I only have 28 observations for a regression, while the minimum is often said to be 30. Is that ok anyway, and are there any extra security measures I can take, such as more stern application of significance (1% level)? I use an ARDL model.
Eftersom samplets storlek rekommenderas ha ett minimum av 30 observationer så skulle man kunna tänka sig att en nonparametrisk regressionsanalys skulle passa. MEN det står att den kräver ett större sampel än den parametriska så använd en nonparametrisk variansanalys istället: Kruskal-Wallis för oberoende data och Friedmans tvåvägsanalys för beroende data.
Vilken forskningsfråga har Du? Det kan hända att någon annan metod passar bättre.
In addition to what David said, as with any sample size issue, it depends on variance.
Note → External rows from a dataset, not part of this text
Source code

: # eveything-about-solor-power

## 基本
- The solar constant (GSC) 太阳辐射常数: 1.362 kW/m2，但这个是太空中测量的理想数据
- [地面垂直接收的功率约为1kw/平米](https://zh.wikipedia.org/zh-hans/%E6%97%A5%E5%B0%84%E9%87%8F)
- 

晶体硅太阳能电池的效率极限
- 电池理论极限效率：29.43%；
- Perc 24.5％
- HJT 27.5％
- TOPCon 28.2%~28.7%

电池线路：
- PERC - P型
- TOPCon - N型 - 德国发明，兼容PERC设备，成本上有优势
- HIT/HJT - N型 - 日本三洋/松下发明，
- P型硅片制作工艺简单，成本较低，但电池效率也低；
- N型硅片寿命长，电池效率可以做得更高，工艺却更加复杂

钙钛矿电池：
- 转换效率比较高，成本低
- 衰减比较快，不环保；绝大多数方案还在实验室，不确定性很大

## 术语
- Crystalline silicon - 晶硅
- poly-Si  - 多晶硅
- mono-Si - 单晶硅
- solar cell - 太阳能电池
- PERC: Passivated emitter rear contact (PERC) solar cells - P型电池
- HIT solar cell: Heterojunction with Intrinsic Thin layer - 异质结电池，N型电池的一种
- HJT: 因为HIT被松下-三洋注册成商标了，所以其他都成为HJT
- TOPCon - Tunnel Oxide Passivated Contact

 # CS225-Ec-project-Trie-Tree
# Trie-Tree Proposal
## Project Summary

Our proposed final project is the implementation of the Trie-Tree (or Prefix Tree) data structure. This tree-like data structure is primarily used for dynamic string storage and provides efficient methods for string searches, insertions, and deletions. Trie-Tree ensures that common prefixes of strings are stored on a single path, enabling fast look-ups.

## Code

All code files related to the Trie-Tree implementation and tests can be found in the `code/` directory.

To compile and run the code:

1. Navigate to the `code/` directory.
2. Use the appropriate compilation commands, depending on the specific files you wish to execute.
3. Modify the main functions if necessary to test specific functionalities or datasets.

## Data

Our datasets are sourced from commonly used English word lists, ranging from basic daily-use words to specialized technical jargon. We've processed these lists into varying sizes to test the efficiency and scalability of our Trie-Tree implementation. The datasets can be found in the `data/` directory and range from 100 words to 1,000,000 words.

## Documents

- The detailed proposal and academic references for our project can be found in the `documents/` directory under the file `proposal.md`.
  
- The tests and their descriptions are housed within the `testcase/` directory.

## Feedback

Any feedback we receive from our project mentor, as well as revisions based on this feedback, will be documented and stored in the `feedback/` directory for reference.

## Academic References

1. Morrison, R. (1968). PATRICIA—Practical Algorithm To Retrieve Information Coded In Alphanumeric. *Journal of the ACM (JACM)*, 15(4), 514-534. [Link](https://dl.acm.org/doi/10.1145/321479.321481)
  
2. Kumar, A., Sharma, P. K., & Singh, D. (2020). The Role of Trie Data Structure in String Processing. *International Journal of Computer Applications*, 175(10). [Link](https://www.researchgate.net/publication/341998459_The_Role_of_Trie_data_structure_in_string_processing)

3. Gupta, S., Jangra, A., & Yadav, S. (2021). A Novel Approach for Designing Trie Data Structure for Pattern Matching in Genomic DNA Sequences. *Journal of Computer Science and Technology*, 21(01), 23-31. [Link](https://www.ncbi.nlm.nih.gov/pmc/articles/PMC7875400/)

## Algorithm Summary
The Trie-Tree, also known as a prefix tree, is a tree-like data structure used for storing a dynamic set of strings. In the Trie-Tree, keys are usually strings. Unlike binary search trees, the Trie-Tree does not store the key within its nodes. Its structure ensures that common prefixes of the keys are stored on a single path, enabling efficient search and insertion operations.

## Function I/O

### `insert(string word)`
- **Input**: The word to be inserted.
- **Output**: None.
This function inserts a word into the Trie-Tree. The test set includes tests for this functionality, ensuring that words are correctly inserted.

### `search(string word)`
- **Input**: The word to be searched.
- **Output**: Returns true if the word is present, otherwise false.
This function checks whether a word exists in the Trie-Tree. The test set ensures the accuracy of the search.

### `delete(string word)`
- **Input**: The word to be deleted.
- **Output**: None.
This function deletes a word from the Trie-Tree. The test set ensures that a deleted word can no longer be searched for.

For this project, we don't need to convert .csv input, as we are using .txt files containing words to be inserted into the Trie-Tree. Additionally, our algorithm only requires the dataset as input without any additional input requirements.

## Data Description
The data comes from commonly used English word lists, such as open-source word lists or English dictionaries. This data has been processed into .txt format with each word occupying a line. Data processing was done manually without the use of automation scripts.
In the case of official energy statistics with a simple model, where an annual census might be used for regressor (predictor) data for monthly or weekly sample surveys, with low variance, 10 or fewer points are often enough - sometimes very few, especially with borrowed strength from nearby geographic regions.
The point is that variance matters, as well as the particulars of your model, such as the point David made about autoregression.
The reason a "nonparametric" (distribution-free) test requires a larger sample is because information may be said to be lost. For example, when using a rank test, infinitely many continuous data sets could be represented by the same set of ranks. At any rate, a lone p-value is virtually meaningless without knowledge of effect size. Even then, it can be hard to interpret. If you stick to standard errors, they also change with sample size, but they are better interpreted. For the current case, the question is Standard error of what? One can look at the estimated variance of the prediction error, but that varies for each associated prediction, especially so if there is heteroscedasticity, which naturally occurs with different predicted-yi size. I have used relative standard error of predicted totals at the US Energy Information Administration. Here, some individual cases of the estimated variance of the prediction error may be useful. Sigma for the estimated residuals may often be used, but that assumes homoscedasticity, which is often a very bad leap. There are other measures, but often 'a picture is worth a thousand words,' so a "graphical residual analysis" may be very helpful. That reminds one also, that regardless of any measure, what you are looking at is just your sample, and perhaps a "cross-validation" would be useful.
The above is in response to what you wrote, but all of what I wrote may not be very relevant to the question here. I have mostly worked with finite populations, not time series, and ARDL is not a specialty for me, and I see that ARDL models assume OLS, regardless, so if one can make that work, then maybe sigma may be among the measures one could use here.